Supports for Consumers Who Are Deaf. The spending plan provides $1.8 million General Fund ongoing to provide extra resources and supports for consumers who are deaf. Funding will allow DDS to hire a specialist and for RCs to hire coordinators to expand RC staff training and support an expansion of resources and services for individuals who are deaf.

Outreach to Tribal Communities About the Early Start Program. The spending plan provides $500,000 General Fund ongoing to conduct outreach to tribal communities about DDS’ Early Start program for infants and toddlers under the age of 3 who exhibit a developmental delay or who are at risk of having a developmental disability.

Bonus Pay for Bilingual Service Provider Staff. The spending plan provides $2.2 million General Fund in 2021‑22, $4.3 million General Fund in 2022‑23, and $6.5 million General Fund in 2023‑24 and ongoing to support wage bonuses for DSPs who are bilingual—including in American Sign Language—and can support the estimated 90,000 consumers who speak a primary language other than English. Funding will not only support the wage bonuses, but also the costs to develop a process for verifying the DSPs’ competency in another language.

Other Spending Plan Provisions

Expansion of Crisis Services. The spending plan provides $8 million General Fund in 2021‑22 and $11 million General Fund in 2022‑23 and ongoing to support the expansion of the Systemic, Therapeutic, Assessment, Resources and Treatment (START) training model at additional RCs. The START program provides a model of crisis prevention and intervention for individuals with both developmental disabilities and mental health conditions.

Emergency Preparedness Resources. The spending plan provides $4.3 million General Fund one time to provide emergency preparedness materials in multiple languages, outreach training for RC staff and service providers, emergency kits for consumers who live alone, and backup generators and batteries for consumers who rely on life-sustaining equipment.

Emergency Coordinators at RCs. The spending plan provides $1.4 million General Fund ongoing for each RC to have an emergency coordinator.
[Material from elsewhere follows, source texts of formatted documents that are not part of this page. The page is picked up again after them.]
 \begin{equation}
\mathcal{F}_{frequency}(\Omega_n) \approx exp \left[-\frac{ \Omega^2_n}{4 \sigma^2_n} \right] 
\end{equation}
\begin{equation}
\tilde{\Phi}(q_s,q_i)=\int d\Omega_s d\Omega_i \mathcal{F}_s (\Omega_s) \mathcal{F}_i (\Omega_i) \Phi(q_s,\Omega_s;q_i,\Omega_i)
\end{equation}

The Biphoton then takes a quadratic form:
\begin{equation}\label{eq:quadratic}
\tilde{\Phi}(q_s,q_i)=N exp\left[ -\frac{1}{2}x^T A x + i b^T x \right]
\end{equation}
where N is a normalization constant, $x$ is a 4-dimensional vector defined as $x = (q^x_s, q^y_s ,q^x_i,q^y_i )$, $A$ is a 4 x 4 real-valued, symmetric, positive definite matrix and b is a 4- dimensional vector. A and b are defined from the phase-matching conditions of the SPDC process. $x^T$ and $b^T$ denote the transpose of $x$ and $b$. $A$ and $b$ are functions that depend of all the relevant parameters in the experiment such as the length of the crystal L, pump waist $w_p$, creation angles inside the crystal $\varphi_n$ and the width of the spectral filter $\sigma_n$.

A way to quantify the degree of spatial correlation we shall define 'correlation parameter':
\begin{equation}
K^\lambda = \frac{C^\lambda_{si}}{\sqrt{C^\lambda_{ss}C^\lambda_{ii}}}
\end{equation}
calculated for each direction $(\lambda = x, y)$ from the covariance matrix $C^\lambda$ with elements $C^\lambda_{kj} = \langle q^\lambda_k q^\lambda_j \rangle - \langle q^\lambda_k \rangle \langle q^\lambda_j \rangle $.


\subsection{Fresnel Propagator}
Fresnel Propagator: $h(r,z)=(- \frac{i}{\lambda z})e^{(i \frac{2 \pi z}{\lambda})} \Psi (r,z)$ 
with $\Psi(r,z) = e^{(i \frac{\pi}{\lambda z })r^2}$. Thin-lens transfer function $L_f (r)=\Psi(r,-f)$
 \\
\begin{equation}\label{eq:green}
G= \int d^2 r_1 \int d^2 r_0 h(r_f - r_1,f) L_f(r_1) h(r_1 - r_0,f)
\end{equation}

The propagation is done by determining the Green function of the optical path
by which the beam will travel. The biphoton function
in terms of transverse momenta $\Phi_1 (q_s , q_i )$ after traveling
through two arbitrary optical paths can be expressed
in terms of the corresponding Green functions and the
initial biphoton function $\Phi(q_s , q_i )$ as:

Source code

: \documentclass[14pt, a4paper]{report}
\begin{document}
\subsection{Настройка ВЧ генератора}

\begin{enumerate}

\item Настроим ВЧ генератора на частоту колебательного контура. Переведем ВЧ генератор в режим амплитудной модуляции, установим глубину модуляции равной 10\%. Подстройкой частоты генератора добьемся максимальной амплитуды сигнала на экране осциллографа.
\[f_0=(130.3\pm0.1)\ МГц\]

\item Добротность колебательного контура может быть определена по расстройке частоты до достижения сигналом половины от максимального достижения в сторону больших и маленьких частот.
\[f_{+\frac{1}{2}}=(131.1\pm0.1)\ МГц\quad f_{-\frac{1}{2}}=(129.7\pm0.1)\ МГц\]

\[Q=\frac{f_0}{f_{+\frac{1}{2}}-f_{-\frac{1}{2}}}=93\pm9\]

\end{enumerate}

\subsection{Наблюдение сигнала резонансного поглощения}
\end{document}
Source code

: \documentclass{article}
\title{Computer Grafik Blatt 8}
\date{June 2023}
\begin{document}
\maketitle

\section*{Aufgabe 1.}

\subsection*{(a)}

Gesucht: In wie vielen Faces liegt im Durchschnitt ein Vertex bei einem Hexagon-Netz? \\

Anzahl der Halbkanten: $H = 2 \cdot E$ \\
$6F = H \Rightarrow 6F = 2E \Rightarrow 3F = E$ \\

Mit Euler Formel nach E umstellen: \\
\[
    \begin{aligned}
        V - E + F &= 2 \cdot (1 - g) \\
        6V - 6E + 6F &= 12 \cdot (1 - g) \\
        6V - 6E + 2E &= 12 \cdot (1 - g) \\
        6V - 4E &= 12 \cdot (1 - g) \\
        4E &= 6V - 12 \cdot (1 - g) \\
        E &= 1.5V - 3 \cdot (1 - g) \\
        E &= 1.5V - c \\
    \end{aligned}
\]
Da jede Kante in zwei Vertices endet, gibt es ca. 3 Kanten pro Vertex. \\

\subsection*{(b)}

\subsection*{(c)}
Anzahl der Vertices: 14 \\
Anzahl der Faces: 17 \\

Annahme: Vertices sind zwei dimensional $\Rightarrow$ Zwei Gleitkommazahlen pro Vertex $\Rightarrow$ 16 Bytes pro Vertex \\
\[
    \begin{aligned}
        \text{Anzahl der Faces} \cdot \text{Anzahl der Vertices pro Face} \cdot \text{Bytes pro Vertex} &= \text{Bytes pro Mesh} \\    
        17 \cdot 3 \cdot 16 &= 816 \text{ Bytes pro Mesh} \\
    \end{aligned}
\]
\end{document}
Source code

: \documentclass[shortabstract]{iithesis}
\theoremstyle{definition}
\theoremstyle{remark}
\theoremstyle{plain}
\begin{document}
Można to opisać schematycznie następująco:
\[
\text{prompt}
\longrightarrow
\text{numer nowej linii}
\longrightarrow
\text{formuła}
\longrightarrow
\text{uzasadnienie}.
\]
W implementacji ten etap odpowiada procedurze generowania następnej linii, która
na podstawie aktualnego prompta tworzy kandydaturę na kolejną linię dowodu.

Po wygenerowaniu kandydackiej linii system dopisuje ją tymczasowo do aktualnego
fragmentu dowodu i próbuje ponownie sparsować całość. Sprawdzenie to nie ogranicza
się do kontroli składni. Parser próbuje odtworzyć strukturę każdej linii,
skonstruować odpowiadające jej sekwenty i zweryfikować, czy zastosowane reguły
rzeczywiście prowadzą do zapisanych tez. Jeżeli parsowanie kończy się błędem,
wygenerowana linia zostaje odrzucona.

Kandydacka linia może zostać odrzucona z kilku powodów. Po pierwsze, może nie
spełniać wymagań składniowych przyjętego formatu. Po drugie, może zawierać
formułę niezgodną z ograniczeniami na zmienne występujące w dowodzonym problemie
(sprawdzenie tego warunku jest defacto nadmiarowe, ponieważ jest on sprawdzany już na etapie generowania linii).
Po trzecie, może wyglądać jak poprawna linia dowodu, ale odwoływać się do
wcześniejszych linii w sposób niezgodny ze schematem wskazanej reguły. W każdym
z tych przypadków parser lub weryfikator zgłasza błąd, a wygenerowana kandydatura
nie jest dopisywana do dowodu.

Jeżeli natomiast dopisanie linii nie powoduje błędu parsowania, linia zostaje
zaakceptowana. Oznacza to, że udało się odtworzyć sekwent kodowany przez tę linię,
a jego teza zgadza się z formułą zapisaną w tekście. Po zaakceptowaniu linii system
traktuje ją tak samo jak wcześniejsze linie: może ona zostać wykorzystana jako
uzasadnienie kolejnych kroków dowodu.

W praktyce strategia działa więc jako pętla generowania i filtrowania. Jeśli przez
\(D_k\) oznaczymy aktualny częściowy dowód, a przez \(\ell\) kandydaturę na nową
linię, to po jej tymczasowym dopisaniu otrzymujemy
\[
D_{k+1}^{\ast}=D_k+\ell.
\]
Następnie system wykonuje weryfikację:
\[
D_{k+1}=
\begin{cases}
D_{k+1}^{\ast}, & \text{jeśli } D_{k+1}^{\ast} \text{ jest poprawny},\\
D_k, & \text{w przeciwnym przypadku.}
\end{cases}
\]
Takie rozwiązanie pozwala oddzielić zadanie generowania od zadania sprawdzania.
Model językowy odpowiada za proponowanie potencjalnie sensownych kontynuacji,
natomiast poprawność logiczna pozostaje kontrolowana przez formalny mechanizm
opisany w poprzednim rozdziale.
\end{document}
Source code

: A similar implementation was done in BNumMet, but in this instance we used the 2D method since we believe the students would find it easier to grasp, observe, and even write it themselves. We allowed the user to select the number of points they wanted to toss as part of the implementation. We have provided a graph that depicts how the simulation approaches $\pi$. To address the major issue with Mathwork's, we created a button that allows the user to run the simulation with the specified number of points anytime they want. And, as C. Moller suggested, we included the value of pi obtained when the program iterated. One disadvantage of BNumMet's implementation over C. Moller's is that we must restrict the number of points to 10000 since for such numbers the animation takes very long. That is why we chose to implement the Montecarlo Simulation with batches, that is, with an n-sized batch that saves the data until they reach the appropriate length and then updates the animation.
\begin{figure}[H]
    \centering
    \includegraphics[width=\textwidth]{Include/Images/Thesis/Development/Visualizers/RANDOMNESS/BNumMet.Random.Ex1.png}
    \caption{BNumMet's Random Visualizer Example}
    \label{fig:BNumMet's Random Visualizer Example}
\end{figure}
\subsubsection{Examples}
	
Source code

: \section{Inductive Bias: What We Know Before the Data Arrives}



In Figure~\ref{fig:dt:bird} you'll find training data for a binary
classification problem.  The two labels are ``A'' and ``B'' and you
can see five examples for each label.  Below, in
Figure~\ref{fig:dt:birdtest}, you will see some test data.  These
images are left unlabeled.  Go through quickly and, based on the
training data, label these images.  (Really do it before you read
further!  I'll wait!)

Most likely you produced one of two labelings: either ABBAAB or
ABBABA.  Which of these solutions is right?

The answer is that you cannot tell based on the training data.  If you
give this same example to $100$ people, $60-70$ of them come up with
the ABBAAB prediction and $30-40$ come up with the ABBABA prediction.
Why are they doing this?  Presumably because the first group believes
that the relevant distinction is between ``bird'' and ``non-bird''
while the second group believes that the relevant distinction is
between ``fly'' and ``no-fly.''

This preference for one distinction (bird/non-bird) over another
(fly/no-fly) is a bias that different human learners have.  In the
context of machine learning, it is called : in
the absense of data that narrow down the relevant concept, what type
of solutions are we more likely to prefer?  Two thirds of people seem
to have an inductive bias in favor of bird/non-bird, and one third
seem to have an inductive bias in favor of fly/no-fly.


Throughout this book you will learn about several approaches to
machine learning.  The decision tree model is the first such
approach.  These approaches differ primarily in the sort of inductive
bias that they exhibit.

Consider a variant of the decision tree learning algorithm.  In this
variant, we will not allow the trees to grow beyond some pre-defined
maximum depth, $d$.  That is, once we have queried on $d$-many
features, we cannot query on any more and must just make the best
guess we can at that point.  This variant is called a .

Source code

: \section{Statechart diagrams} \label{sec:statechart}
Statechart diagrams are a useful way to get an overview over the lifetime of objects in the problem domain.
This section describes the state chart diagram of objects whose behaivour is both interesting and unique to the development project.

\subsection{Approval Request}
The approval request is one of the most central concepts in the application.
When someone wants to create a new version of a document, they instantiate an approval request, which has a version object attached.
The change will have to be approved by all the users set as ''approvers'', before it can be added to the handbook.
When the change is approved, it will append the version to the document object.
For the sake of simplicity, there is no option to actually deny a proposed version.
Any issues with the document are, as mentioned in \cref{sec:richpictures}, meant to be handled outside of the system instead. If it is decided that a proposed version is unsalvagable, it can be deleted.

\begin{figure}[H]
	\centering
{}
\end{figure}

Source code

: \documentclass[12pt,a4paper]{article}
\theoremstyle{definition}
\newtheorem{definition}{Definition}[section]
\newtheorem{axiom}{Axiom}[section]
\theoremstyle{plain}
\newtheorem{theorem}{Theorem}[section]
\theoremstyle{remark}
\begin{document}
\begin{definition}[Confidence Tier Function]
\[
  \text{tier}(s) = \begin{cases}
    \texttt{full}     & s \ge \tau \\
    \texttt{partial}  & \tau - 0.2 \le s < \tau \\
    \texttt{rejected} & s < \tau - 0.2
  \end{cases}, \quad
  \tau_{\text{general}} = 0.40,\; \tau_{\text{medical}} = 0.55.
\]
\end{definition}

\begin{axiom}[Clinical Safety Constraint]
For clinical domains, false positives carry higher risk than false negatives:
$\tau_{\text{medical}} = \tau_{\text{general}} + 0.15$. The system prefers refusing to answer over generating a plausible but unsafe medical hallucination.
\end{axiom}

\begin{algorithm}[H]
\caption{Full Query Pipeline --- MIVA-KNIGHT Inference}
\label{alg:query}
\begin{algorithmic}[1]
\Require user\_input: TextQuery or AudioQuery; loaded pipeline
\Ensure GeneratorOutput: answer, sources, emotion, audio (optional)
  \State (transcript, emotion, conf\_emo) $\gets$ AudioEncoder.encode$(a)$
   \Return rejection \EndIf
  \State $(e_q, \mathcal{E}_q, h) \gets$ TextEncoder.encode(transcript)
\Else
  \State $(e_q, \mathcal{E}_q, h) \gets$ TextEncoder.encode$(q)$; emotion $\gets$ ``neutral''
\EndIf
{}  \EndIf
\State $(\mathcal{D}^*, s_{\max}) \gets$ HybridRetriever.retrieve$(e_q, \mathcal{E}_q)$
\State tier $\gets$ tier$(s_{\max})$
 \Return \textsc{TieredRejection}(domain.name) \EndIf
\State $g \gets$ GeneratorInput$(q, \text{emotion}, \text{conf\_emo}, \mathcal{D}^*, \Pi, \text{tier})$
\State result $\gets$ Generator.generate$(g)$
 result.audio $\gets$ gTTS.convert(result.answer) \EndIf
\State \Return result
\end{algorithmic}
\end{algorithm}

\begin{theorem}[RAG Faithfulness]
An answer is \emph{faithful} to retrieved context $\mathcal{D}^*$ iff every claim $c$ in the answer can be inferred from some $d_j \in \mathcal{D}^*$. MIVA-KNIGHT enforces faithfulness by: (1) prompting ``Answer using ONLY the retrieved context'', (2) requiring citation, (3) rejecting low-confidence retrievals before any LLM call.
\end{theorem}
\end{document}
Restoration of Social Recreation and Camp Services. In 2009‑10 when the state faced a significant budget deficit, the following services for DDS consumers were suspended: social recreation services, camp services, educational services, and nonmedical therapies. The 2021‑22 spending plan provides $19 million General Fund in 2021‑22, $31.6 million General Fund in 2022‑23, and $36.8 million General Fund in 2023‑24 and ongoing, to restore these services. The budget assumes services will not be fully ramped up again until 2023‑24.

Elimination of Potential Funding Suspensions. The 2019‑20 and 2020‑21 budgets provided rate increases for most service providers, but these increases were subject to potential suspension on December 31, 2021 if General Fund revenues did not meet a certain threshold. Similarly, an unenforced statutory policy referred to as the “Uniform Holiday Schedule,” which prohibited service provider payments for services on 14 set days per year, was subject to potential reinstatement after December 31, 2021. The spending plan and associated legislation eliminate the potential suspension of rate increases and repeal the Uniform Holiday Schedule policy.